Problem description:
In the records below, the relevant part opens with the line containing "In the end, the" and closes with the line containing "While \mymodel improves"; print that part exactly and only, without its pictures.

*** Opening of Task inputs ***

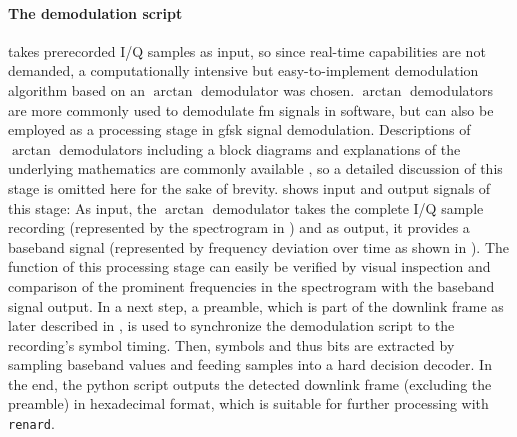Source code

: \paragraph{The demodulation script} takes prerecorded I/Q samples as input, so since real-time capabilities are not demanded, a computationally intensive but easy-to-implement demodulation algorithm based on an $\arctan$ demodulator was chosen.
$\arctan$ demodulators are more commonly used to demodulate \gls{fm} signals in software, but can also be employed as a processing stage in \gls{gfsk} signal demodulation.
Descriptions of $\arctan$ demodulators including a block diagrams and explanations of the underlying mathematics are commonly available \cite{fmdemod_arctan}, so a detailed discussion of this stage is omitted here for the sake of brevity.
 shows input and output signals of this stage:
As input, the $\arctan$ demodulator takes the complete I/Q sample recording (represented by the spectrogram in ) and as output, it provides a baseband signal (represented by frequency deviation over time as shown in ).
The function of this processing stage can easily be verified by visual inspection and comparison of the prominent frequencies in the spectrogram with the baseband signal output.
In a next step, a preamble, which is part of the downlink frame as later described in , is used to synchronize the demodulation script to the recording's symbol timing.
Then, symbols and thus bits are extracted by sampling baseband values and feeding samples into a hard decision decoder.
In the end, the python script outputs the detected downlink frame (excluding the preamble) in hexadecimal format, which is suitable for further processing with \texttt{renard}.


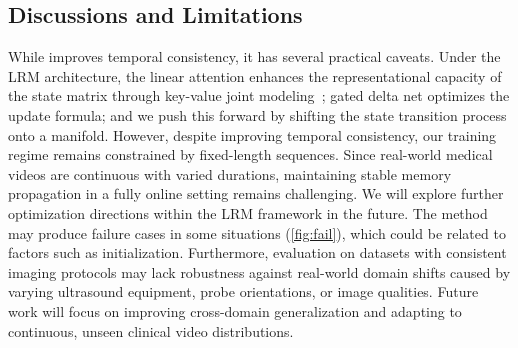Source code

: \subsection{Discussions and Limitations}
    \label{subsec:discussion}

\noindent
While \mymodel improves temporal consistency, it has several practical caveats.
Under the LRM architecture, the linear attention enhances the representational capacity of the state matrix through key-value joint modeling~\cite{katharopoulos_transformers_2020}; gated delta net \cite{JPA88_sinnm,EL89_nncudr,nc92_schmidhuber,ICLR25_gdn,ICCV25_gdkvm,arxiv25_kimidelta} optimizes the update formula; and we push this forward by shifting the state transition process onto a manifold.
However, despite improving temporal consistency, our training regime remains constrained by fixed-length sequences.
Since real-world medical videos are continuous with varied durations, maintaining stable memory propagation in a fully online setting remains challenging.
We will explore further optimization directions within the LRM framework in the future.
The method may produce failure cases in some situations (\cref{fig:fail}), which could be related to factors such as initialization.
Furthermore, evaluation on datasets with consistent imaging protocols may lack robustness against real-world domain shifts caused by varying ultrasound equipment, probe orientations, or image qualities.
Future work will focus on improving cross-domain generalization and adapting to continuous, unseen clinical video distributions.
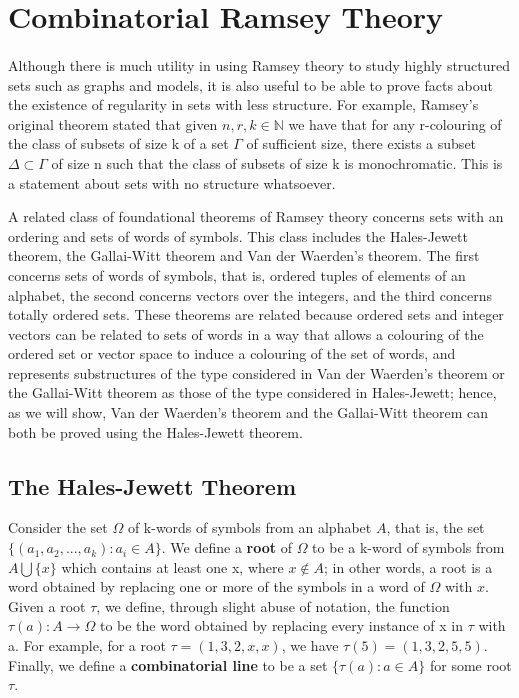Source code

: \documentclass[11pt,a4paper]{article}
\begin{document}
\section{Combinatorial Ramsey Theory}


\paragraph*{}

Although there is much utility in using Ramsey theory to study highly structured sets such as graphs and models, it is also useful to be able to prove facts about the existence of regularity in sets with less structure. For example, Ramsey's original theorem stated that given $n, r, k \in \mathbb{N}$ we have that for any r-colouring of the class of subsets of size k of a set $\Gamma$ of sufficient size, there exists a subset $\Delta \subset \Gamma$ of size n such that the class of subsets of size  k is monochromatic. This is a statement about sets with no structure whatsoever.

A related class of foundational theorems of Ramsey theory concerns sets with an ordering and sets of words of symbols. This class includes the Hales-Jewett theorem, the Gallai-Witt theorem and Van der Waerden's theorem. The first concerns sets of words of symbols, that is, ordered tuples of elements of an alphabet, the second concerns vectors over the integers, and the third concerns totally ordered sets. These theorems are related because ordered sets and integer vectors can be related to sets of words in a way that allows a colouring of the ordered set or vector space to induce a colouring of the set of words, and represents substructures of the type considered in Van der Waerden's theorem or the Gallai-Witt theorem as those of the type considered in Hales-Jewett; hence, as we will show, Van der Waerden's theorem and the Gallai-Witt theorem can both be proved using the Hales-Jewett theorem.

\subsection{The Hales-Jewett Theorem}
Consider the set $\Omega$ of k-words of symbols from an alphabet $A$, that is, the set $\{(a_1, a_2, ..., a_k) : a_i \in A\}$. We define a \textbf{root} of $\Omega$ to be a k-word of symbols from $A \bigcup \{x\}$ which contains at least one x, where $x \notin A$; in other words, a root is a word obtained by replacing one or more of the symbols in a word of $\Omega$ with $x$. Given a root $\tau$, we define, through slight abuse of notation, the function $\tau (a): A \rightarrow \Omega$ to be the word obtained by replacing every instance of x in $\tau$ with a. For example, for a root $\tau = (1, 3, 2, x, x)$, we have $\tau (5) = (1, 3, 2, 5, 5)$. Finally, we define a \textbf{combinatorial line} to be a set $\{\tau(a) : a \in A\}$ for some root $\tau$.
\end{document}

*** Close of Task inputs ***

Result:
In the end, the python script outputs the detected downlink frame (excluding the preamble) in hexadecimal format, which is suitable for further processing with \texttt{renard}.


Source code

: \subsection{Discussions and Limitations}
    \label{subsec:discussion}

\noindent
While \mymodel improves temporal consistency, it has several practical caveats.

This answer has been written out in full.